Exercise goal: Retype, word for word, every line from the one holding "We're happy you" through the one holding "git clone git@github.com:<your-repo-name>/chat.git" in the entries below, both included, and only those lines.

Provided data:
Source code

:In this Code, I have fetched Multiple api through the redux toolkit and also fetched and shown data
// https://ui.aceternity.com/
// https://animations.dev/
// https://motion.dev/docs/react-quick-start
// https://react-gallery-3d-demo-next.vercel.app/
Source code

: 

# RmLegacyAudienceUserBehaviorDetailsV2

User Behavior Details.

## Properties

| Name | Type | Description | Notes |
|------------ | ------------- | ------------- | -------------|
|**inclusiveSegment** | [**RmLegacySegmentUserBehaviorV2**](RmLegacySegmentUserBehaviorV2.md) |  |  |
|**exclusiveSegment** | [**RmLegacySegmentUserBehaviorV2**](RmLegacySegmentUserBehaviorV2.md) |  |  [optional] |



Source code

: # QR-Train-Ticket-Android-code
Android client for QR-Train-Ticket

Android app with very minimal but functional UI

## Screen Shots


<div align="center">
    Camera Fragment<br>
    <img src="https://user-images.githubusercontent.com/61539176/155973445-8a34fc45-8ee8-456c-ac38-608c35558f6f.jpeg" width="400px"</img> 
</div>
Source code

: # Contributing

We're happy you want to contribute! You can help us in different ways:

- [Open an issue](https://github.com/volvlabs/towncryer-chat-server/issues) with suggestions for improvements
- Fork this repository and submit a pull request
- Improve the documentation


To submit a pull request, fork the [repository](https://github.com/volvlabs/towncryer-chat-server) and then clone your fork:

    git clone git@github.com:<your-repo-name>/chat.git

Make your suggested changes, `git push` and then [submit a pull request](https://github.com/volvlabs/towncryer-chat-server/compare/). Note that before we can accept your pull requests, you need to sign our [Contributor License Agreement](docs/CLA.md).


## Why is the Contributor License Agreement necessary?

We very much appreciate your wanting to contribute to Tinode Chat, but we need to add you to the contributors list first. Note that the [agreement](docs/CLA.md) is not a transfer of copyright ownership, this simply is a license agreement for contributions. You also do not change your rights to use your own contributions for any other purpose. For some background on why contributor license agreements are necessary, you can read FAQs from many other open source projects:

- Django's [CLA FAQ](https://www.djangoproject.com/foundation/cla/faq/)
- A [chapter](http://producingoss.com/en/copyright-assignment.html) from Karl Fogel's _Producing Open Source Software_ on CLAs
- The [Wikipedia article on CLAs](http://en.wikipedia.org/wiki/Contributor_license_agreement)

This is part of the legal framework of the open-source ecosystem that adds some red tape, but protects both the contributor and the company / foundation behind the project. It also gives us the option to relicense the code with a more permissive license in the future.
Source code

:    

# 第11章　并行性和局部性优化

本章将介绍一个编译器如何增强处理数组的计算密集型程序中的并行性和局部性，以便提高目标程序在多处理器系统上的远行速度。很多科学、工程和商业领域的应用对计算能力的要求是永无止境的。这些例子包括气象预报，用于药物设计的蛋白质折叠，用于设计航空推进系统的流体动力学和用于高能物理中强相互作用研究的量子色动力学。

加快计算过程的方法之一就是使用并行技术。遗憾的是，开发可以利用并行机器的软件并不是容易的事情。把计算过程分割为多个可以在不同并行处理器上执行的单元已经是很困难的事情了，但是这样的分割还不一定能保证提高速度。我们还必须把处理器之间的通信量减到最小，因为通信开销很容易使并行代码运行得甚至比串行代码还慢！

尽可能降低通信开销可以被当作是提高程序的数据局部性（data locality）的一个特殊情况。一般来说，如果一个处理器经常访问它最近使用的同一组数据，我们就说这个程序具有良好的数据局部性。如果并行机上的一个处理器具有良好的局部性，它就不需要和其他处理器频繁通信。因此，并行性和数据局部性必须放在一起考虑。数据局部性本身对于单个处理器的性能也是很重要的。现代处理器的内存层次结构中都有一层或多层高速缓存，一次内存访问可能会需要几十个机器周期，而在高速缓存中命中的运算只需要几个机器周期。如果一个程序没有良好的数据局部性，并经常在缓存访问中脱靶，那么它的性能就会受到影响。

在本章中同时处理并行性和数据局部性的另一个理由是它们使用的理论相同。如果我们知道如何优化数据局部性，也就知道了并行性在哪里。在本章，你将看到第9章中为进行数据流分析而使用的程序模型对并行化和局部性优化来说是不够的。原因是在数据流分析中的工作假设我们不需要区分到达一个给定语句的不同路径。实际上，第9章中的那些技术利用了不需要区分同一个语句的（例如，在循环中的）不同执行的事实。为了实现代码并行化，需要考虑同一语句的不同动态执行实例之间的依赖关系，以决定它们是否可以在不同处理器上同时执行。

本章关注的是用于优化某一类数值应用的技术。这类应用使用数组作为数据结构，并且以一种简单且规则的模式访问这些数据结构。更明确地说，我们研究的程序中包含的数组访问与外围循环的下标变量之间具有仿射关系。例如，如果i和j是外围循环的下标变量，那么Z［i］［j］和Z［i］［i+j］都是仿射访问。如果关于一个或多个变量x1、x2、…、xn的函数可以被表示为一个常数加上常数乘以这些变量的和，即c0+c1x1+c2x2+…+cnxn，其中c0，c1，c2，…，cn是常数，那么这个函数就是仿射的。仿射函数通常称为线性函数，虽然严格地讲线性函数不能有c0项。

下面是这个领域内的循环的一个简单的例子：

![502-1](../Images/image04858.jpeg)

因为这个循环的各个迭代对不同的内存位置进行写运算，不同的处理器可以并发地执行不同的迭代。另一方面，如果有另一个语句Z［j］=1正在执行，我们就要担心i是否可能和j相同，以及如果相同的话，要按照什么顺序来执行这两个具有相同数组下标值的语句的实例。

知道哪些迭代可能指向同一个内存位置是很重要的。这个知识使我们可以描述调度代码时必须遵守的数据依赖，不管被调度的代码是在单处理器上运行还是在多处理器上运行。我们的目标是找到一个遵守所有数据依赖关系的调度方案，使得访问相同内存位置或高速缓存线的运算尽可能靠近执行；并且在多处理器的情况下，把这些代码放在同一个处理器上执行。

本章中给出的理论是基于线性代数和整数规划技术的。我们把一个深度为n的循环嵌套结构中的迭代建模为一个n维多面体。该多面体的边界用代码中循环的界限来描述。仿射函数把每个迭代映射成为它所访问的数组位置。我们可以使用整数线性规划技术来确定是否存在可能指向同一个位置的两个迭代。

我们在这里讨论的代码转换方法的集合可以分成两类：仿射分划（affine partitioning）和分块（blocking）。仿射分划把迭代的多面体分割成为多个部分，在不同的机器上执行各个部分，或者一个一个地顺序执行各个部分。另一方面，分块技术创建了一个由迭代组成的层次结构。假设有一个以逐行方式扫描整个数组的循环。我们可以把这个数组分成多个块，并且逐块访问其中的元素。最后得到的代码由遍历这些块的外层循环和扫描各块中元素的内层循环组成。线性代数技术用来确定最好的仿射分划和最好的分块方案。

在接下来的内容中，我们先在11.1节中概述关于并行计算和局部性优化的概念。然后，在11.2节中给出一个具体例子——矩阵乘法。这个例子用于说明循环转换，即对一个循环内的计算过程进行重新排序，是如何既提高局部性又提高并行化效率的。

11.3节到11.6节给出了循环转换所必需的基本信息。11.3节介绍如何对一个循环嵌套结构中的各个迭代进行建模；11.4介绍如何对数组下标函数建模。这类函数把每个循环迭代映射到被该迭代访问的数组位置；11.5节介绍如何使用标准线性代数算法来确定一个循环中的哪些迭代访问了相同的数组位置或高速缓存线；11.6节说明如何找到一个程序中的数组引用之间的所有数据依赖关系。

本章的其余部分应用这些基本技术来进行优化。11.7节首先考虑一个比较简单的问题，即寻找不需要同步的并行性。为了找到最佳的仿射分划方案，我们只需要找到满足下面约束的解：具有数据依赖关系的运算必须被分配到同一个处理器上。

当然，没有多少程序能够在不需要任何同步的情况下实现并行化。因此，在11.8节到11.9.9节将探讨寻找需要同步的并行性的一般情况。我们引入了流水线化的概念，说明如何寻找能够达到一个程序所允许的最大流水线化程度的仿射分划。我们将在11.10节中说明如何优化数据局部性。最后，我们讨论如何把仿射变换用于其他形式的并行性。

Expected output:
We're happy you want to contribute! You can help us in different ways:

- [Open an issue](https://github.com/volvlabs/towncryer-chat-server/issues) with suggestions for improvements
- Fork this repository and submit a pull request
- Improve the documentation


To submit a pull request, fork the [repository](https://github.com/volvlabs/towncryer-chat-server) and then clone your fork:

    git clone git@github.com:<your-repo-name>/chat.git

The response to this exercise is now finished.